Exercise brief
Set down the material exactly. Keep every line.

Supplied material

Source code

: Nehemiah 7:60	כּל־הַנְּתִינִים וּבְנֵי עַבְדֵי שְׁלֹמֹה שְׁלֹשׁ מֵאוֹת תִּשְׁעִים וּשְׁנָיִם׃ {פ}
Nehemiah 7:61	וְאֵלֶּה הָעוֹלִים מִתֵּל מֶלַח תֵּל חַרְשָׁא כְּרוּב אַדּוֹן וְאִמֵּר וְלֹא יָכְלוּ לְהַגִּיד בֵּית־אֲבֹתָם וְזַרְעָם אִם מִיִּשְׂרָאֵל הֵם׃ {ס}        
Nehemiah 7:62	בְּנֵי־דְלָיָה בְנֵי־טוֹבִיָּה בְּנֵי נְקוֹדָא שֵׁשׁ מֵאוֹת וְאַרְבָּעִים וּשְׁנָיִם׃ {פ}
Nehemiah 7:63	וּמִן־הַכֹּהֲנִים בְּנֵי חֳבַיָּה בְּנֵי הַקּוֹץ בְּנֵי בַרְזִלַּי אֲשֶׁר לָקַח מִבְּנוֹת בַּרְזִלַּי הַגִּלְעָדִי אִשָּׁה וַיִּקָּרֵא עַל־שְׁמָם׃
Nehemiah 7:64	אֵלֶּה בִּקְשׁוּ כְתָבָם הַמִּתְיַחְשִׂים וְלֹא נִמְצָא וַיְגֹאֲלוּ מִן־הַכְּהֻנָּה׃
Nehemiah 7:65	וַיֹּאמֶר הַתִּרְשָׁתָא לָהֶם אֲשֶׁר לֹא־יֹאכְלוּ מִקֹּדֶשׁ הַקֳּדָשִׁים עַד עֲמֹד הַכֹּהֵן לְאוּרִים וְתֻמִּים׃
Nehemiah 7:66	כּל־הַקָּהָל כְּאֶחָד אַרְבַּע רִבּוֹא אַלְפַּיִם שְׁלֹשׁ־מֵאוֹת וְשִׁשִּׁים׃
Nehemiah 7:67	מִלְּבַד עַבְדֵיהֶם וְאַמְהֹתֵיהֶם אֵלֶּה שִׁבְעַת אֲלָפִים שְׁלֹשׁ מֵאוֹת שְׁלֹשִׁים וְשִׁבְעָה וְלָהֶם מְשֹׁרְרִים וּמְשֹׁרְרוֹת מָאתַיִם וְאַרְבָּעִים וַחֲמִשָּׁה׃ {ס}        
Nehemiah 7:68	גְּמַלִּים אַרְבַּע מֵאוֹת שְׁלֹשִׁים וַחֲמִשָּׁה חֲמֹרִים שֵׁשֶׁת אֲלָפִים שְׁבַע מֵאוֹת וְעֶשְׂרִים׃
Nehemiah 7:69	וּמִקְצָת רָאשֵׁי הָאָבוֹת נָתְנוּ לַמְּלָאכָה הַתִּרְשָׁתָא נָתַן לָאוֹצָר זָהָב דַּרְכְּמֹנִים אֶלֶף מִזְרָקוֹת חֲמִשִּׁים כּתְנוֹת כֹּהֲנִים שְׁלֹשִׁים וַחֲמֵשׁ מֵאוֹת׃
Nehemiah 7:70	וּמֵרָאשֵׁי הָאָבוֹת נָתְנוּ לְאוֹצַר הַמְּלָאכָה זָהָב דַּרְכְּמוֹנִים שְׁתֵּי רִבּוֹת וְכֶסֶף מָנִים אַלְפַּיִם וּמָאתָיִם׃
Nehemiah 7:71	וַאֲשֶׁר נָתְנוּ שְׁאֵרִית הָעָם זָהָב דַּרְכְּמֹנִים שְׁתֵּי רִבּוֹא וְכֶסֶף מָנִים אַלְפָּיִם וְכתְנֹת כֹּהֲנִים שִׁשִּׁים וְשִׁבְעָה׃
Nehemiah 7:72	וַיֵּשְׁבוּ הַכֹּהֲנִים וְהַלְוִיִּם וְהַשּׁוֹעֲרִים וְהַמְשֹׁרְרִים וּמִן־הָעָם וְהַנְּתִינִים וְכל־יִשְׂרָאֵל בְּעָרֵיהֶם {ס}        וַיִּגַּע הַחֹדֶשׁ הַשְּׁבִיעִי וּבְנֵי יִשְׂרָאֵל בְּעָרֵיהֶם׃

Your response
Source code

: Nehemiah 7:60	כּל־הַנְּתִינִים וּבְנֵי עַבְדֵי שְׁלֹמֹה שְׁלֹשׁ מֵאוֹת תִּשְׁעִים וּשְׁנָיִם׃ {פ}
Nehemiah 7:61	וְאֵלֶּה הָעוֹלִים מִתֵּל מֶלַח תֵּל חַרְשָׁא כְּרוּב אַדּוֹן וְאִמֵּר וְלֹא יָכְלוּ לְהַגִּיד בֵּית־אֲבֹתָם וְזַרְעָם אִם מִיִּשְׂרָאֵל הֵם׃ {ס}        
Nehemiah 7:62	בְּנֵי־דְלָיָה בְנֵי־טוֹבִיָּה בְּנֵי נְקוֹדָא שֵׁשׁ מֵאוֹת וְאַרְבָּעִים וּשְׁנָיִם׃ {פ}
Nehemiah 7:63	וּמִן־הַכֹּהֲנִים בְּנֵי חֳבַיָּה בְּנֵי הַקּוֹץ בְּנֵי בַרְזִלַּי אֲשֶׁר לָקַח מִבְּנוֹת בַּרְזִלַּי הַגִּלְעָדִי אִשָּׁה וַיִּקָּרֵא עַל־שְׁמָם׃
Nehemiah 7:64	אֵלֶּה בִּקְשׁוּ כְתָבָם הַמִּתְיַחְשִׂים וְלֹא נִמְצָא וַיְגֹאֲלוּ מִן־הַכְּהֻנָּה׃
Nehemiah 7:65	וַיֹּאמֶר הַתִּרְשָׁתָא לָהֶם אֲשֶׁר לֹא־יֹאכְלוּ מִקֹּדֶשׁ הַקֳּדָשִׁים עַד עֲמֹד הַכֹּהֵן לְאוּרִים וְתֻמִּים׃
Nehemiah 7:66	כּל־הַקָּהָל כְּאֶחָד אַרְבַּע רִבּוֹא אַלְפַּיִם שְׁלֹשׁ־מֵאוֹת וְשִׁשִּׁים׃
Nehemiah 7:67	מִלְּבַד עַבְדֵיהֶם וְאַמְהֹתֵיהֶם אֵלֶּה שִׁבְעַת אֲלָפִים שְׁלֹשׁ מֵאוֹת שְׁלֹשִׁים וְשִׁבְעָה וְלָהֶם מְשֹׁרְרִים וּמְשֹׁרְרוֹת מָאתַיִם וְאַרְבָּעִים וַחֲמִשָּׁה׃ {ס}        
Nehemiah 7:68	גְּמַלִּים אַרְבַּע מֵאוֹת שְׁלֹשִׁים וַחֲמִשָּׁה חֲמֹרִים שֵׁשֶׁת אֲלָפִים שְׁבַע מֵאוֹת וְעֶשְׂרִים׃
Nehemiah 7:69	וּמִקְצָת רָאשֵׁי הָאָבוֹת נָתְנוּ לַמְּלָאכָה הַתִּרְשָׁתָא נָתַן לָאוֹצָר זָהָב דַּרְכְּמֹנִים אֶלֶף מִזְרָקוֹת חֲמִשִּׁים כּתְנוֹת כֹּהֲנִים שְׁלֹשִׁים וַחֲמֵשׁ מֵאוֹת׃
Nehemiah 7:70	וּמֵרָאשֵׁי הָאָבוֹת נָתְנוּ לְאוֹצַר הַמְּלָאכָה זָהָב דַּרְכְּמוֹנִים שְׁתֵּי רִבּוֹת וְכֶסֶף מָנִים אַלְפַּיִם וּמָאתָיִם׃
Nehemiah 7:71	וַאֲשֶׁר נָתְנוּ שְׁאֵרִית הָעָם זָהָב דַּרְכְּמֹנִים שְׁתֵּי רִבּוֹא וְכֶסֶף מָנִים אַלְפָּיִם וְכתְנֹת כֹּהֲנִים שִׁשִּׁים וְשִׁבְעָה׃
Nehemiah 7:72	וַיֵּשְׁבוּ הַכֹּהֲנִים וְהַלְוִיִּם וְהַשּׁוֹעֲרִים וְהַמְשֹׁרְרִים וּמִן־הָעָם וְהַנְּתִינִים וְכל־יִשְׂרָאֵל בְּעָרֵיהֶם {ס}        וַיִּגַּע הַחֹדֶשׁ הַשְּׁבִיעִי וּבְנֵי יִשְׂרָאֵל בְּעָרֵיהֶם׃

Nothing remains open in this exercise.